> **TASK REQUIREMENTS**: Here is a listing. Write it out again without a single difference.

> **WORKING DATA**:
--- START ---

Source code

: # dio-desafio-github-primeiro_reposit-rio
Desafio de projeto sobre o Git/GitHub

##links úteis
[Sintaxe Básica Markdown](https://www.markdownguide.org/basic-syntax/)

--- END ---

> **TASK RESULT**:
Source code

: # dio-desafio-github-primeiro_reposit-rio
Desafio de projeto sobre o Git/GitHub

##links úteis
[Sintaxe Básica Markdown](https://www.markdownguide.org/basic-syntax/)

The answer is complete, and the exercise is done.